Banning the shift won’t help the Orioles, or baseball in general
By Tim Smart
The ‘ban the shift’ movement is apparently picking up steam around the league. Commissioner Rob Manfred has long sought to eliminate defensive shifts, but banning them won’t solve baseball’s problems, and it won’t help the Orioles
Jayson Stark published a piece over at The Athletic on Wednesday morning, suggesting that the league, as a whole, is moving closer toward banning, or limiting, defensive shifts. This has been a hot topic around the league for some time as league-wide shifting has skyrocketed over the past 5-10 years, and as MLB has trended more and more toward three true outcome baseball. But defensive shifts aren’t the problem that many would lead you to believe, and a rule change certainly wouldn’t help the Orioles.

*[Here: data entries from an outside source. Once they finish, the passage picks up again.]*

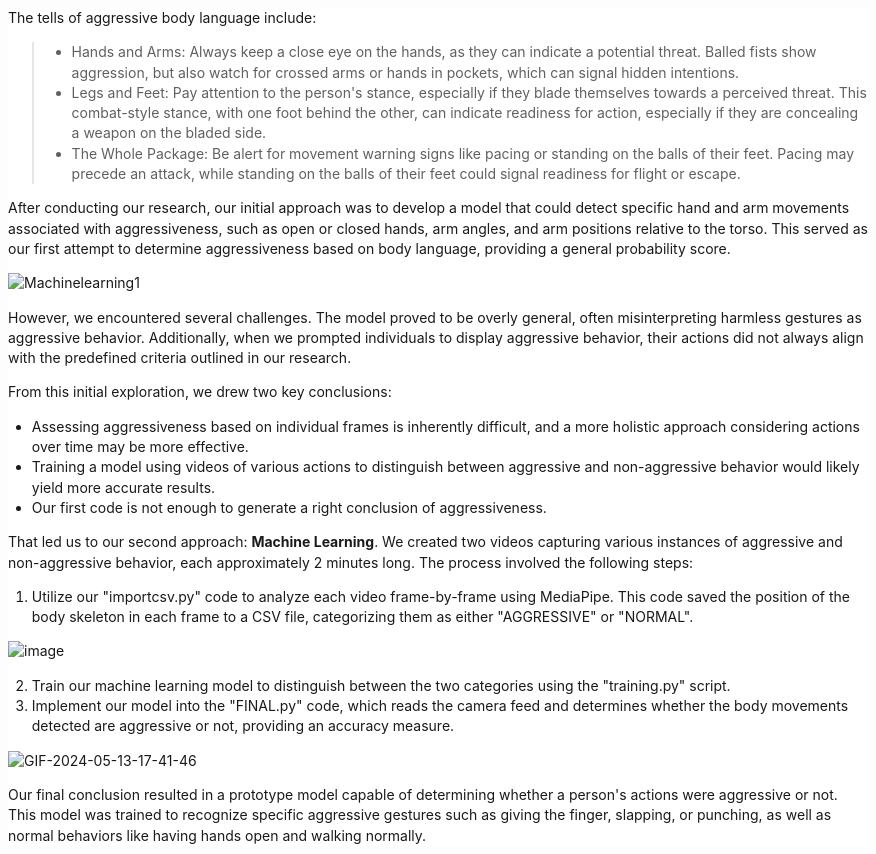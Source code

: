 The tells of aggressive body language include:
>- Hands and Arms: Always keep a close eye on the hands, as they can indicate a potential threat. Balled fists show aggression, but also watch for crossed arms or hands in pockets, which can signal hidden intentions.
>- Legs and Feet: Pay attention to the person's stance, especially if they blade themselves towards a perceived threat. This combat-style stance, with one foot behind the other, can indicate readiness for action, especially if they are concealing a weapon on the bladed side.
> - The Whole Package: Be alert for movement warning signs like pacing or standing on the balls of their feet. Pacing may precede an attack, while standing on the balls of their feet could signal readiness for flight or escape.


After conducting our research, our initial approach was to develop a model that could detect specific hand and arm movements associated with aggressiveness, such as open or closed hands, arm angles, and arm positions relative to the torso. This served as our first attempt to determine aggressiveness based on body language, providing a general probability score.

![Machinelearning1](https://hackmd.io/_uploads/rk19HgbQ0.jpg)

However, we encountered several challenges. The model proved to be overly general, often misinterpreting harmless gestures as aggressive behavior. Additionally, when we prompted individuals to display aggressive behavior, their actions did not always align with the predefined criteria outlined in our research.

From this initial exploration, we drew two key conclusions:

- Assessing aggressiveness based on individual frames is inherently difficult, and a more holistic approach considering actions over time may be more effective.
- Training a model using videos of various actions to distinguish between aggressive and non-aggressive behavior would likely yield more accurate results.
- Our first code is not enough to generate a right conclusion of aggressiveness.


That led us to our second approach: **Machine Learning**. We created two videos capturing various instances of aggressive and non-aggressive behavior, each approximately 2 minutes long. The process involved the following steps:

1. Utilize our "importcsv.py" code to analyze each video frame-by-frame using MediaPipe. This code saved the position of the body skeleton in each frame to a CSV file, categorizing them as either "AGGRESSIVE" or "NORMAL".


![image](https://hackmd.io/_uploads/H1ZO5MZQR.png)


2. Train our machine learning model to distinguish between the two categories using the "training.py" script.
3. Implement our model into the "FINAL.py" code, which reads the camera feed and determines whether the body movements detected are aggressive or not, providing an accuracy measure.


![GIF-2024-05-13-17-41-46](https://github.com/carmenrobres/microchallenge3/assets/145042059/efe91741-4a3f-4c4d-8098-9ddc15b735c7)


Our final conclusion resulted in a prototype model capable of determining whether a person's actions were aggressive or not. This model was trained to recognize specific aggressive gestures such as giving the finger, slapping, or punching, as well as normal behaviors like having hands open and walking normally.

One of the primary results of the analytics movement in major league baseball is that teams are becoming smarter, figuring out more effective ways for players to approach the game. Unsurprisingly, the most valuable outcome on the offensive side is a home-run; players and teams have adjusted accordingly.
From a Joe Sheehan newsletter on October 29th, 40.3% of all runs scored in the 2018 season came off home-runs, a number that jumped to 41.9% in the postseason. In the regular season, the team with more home-runs had a .774 winning percentage; that percentage in the 2018 postseason was .826. Sheehan’s #ballgofarteamgofar moniker is very real, and teams recognize that.
Look no further than our Orioles: in 2012, the Orioles HR/FB rate was a second-best 14.2%, and it was a league leading 13.2% in 2014. This past year, the Orioles posted a 12.6% HR/FB rate, but it was only good for 18th best in baseball. More players, and more teams, are focusing their efforts on hitting the ball over the fence.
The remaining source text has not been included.